(THE INPUT begins)
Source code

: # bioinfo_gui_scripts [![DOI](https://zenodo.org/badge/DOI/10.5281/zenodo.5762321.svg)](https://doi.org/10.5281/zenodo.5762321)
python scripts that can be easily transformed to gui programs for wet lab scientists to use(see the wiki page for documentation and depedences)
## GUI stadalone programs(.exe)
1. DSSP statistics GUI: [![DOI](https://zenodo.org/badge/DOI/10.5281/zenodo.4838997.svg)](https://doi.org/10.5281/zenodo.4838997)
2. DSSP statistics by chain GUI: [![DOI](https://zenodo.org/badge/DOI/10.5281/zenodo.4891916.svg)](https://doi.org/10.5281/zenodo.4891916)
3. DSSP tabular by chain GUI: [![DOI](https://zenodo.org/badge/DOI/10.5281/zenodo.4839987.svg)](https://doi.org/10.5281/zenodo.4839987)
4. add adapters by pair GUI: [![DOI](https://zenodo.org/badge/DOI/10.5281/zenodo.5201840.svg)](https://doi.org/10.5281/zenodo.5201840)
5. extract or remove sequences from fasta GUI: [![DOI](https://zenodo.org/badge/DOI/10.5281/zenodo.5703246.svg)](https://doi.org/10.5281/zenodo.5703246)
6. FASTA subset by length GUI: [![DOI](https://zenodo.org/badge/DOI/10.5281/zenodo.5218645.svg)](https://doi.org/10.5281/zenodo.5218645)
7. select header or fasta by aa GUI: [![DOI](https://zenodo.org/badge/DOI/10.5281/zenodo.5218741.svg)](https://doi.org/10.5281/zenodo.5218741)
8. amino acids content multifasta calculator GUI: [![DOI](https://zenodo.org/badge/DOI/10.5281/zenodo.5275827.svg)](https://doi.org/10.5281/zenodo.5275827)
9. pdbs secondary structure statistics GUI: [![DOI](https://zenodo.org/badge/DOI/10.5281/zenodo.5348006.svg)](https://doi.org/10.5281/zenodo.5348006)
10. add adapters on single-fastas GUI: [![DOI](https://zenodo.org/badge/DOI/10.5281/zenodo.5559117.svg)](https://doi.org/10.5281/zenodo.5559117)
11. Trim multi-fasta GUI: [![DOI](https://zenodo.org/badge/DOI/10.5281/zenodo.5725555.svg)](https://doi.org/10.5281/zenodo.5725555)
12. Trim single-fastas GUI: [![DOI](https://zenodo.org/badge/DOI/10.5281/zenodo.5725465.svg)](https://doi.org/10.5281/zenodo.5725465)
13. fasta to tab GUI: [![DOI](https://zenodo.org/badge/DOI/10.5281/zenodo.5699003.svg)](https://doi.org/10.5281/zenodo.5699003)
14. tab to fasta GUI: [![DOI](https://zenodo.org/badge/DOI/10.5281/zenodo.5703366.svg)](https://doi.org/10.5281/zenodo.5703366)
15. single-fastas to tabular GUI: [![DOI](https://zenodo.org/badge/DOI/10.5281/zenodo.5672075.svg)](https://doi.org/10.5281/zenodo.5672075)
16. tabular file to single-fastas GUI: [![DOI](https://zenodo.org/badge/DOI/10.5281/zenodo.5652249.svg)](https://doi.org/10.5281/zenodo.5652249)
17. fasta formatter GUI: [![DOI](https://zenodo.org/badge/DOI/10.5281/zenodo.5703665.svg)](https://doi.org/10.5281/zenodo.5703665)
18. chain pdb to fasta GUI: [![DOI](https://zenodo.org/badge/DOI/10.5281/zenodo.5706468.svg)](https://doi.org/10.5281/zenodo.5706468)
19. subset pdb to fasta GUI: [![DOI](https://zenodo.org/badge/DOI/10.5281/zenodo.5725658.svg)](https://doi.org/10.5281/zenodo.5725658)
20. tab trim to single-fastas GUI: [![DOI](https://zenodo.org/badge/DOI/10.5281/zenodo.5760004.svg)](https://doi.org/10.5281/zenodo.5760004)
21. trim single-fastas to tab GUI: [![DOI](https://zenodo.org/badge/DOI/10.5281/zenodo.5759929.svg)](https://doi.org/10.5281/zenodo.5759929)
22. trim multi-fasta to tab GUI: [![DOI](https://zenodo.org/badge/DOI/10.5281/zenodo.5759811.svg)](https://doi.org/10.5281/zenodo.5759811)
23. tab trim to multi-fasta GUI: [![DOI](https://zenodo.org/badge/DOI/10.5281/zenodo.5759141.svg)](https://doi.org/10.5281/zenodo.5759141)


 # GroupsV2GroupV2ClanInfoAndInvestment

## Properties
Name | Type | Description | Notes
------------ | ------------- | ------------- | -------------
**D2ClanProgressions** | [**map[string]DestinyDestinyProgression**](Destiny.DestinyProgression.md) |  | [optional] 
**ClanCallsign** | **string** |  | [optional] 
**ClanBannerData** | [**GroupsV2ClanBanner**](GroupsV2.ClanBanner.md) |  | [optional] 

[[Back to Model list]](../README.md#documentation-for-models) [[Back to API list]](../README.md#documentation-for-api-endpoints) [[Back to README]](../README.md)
(THE INPUT ends)
(THE INPUT begins)
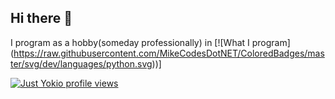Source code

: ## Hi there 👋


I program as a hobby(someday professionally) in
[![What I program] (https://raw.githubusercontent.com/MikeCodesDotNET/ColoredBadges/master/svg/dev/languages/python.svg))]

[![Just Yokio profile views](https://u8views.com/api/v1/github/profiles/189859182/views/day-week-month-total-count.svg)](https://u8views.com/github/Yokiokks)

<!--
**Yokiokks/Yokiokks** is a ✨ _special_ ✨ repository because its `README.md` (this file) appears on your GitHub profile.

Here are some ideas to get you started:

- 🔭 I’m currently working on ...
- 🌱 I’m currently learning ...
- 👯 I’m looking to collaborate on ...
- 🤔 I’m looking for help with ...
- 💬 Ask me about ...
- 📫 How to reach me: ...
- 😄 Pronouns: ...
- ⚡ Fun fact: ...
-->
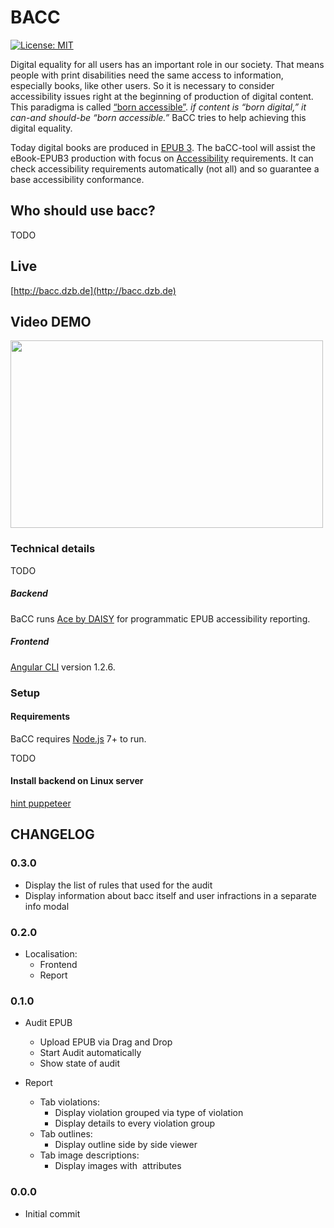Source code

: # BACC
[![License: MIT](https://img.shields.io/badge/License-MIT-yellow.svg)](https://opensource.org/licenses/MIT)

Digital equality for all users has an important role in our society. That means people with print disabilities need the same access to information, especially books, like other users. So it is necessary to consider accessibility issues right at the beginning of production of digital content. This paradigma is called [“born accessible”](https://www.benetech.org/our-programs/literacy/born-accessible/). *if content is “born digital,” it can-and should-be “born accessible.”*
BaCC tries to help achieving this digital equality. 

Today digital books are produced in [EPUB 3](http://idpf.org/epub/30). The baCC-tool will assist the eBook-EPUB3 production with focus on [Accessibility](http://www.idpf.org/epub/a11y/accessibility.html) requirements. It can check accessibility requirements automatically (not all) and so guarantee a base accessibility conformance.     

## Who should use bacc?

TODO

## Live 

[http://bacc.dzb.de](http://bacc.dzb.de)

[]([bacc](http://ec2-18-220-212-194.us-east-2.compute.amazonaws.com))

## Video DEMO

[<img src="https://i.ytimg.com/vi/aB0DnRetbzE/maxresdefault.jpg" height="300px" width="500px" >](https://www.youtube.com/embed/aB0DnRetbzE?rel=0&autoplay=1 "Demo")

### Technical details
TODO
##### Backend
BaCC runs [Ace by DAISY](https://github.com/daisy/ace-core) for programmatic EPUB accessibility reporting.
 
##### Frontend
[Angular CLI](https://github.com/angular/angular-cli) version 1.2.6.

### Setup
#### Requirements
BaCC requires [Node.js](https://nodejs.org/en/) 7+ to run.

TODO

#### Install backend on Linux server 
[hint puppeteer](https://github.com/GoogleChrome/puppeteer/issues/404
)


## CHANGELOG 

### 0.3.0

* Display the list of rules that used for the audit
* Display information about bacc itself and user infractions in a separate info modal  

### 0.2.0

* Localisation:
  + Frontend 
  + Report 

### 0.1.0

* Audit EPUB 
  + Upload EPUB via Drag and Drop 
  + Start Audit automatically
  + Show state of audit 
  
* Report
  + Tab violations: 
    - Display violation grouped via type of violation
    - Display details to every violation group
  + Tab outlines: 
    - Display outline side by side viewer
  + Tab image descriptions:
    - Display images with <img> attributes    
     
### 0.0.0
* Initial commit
(THE INPUT ends)
■ WORK TASK ■
Could you restate word for word the lines above, from the one that contains "## Video DEMO" through the one that contains "##### Frontend", and no others?

■ RESPONSE AREA ■
## Video DEMO

[<img src="https://i.ytimg.com/vi/aB0DnRetbzE/maxresdefault.jpg" height="300px" width="500px" >](https://www.youtube.com/embed/aB0DnRetbzE?rel=0&autoplay=1 "Demo")

### Technical details
TODO
##### Backend
BaCC runs [Ace by DAISY](https://github.com/daisy/ace-core) for programmatic EPUB accessibility reporting.
 
##### Frontend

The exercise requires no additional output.